Among the records, find the lines that hold the string "dans" and return them.

--- START ---

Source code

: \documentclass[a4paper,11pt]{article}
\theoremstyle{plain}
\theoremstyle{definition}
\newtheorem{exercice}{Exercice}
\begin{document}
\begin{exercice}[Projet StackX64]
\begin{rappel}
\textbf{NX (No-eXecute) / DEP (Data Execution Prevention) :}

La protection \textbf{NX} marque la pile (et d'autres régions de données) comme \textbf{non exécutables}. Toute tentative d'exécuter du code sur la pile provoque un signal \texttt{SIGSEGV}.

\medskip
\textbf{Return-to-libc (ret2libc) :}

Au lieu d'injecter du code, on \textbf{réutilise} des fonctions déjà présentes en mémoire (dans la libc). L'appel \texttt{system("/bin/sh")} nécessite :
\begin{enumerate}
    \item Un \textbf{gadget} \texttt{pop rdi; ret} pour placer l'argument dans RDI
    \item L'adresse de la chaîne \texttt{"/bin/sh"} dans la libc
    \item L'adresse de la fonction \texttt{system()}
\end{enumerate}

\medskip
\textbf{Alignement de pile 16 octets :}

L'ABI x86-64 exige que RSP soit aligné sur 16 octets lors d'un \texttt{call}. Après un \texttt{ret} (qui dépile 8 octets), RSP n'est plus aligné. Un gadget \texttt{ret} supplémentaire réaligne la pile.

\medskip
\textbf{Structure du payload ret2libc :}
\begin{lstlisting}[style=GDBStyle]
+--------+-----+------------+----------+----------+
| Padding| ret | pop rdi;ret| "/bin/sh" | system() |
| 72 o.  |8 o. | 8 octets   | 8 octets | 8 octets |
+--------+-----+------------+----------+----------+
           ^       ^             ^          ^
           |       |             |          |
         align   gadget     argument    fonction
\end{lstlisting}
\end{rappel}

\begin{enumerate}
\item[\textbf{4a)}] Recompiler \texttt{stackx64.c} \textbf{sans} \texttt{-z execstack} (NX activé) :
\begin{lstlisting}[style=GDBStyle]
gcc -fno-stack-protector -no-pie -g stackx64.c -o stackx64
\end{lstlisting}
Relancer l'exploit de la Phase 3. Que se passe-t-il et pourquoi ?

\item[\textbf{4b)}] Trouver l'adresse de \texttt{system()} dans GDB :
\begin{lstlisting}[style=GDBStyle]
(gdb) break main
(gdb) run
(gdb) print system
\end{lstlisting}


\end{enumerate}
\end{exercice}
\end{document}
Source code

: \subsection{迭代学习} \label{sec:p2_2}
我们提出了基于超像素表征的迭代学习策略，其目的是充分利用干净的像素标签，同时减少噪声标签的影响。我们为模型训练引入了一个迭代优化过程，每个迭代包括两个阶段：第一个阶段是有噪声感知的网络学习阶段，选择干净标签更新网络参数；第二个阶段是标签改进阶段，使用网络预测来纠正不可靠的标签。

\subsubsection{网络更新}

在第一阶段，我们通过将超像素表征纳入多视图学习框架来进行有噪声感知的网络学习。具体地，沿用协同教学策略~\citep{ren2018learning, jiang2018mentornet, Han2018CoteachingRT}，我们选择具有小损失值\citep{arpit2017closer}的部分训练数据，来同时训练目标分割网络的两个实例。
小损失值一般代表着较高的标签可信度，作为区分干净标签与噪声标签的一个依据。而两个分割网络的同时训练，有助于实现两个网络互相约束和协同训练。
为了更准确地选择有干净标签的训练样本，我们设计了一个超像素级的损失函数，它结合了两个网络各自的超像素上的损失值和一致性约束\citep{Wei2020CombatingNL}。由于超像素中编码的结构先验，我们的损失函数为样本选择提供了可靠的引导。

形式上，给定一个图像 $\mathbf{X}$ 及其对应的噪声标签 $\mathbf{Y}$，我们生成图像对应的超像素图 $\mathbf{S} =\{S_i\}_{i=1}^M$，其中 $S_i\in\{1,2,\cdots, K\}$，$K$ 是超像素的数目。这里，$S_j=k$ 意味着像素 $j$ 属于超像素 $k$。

--- END ---

**RESULT OF THE EXERCISE**.
Au lieu d'injecter du code, on \textbf{réutilise} des fonctions déjà présentes en mémoire (dans la libc). L'appel \texttt{system("/bin/sh")} nécessite :
    \item Un \textbf{gadget} \texttt{pop rdi; ret} pour placer l'argument dans RDI
    \item L'adresse de la chaîne \texttt{"/bin/sh"} dans la libc
\item[\textbf{4b)}] Trouver l'adresse de \texttt{system()} dans GDB :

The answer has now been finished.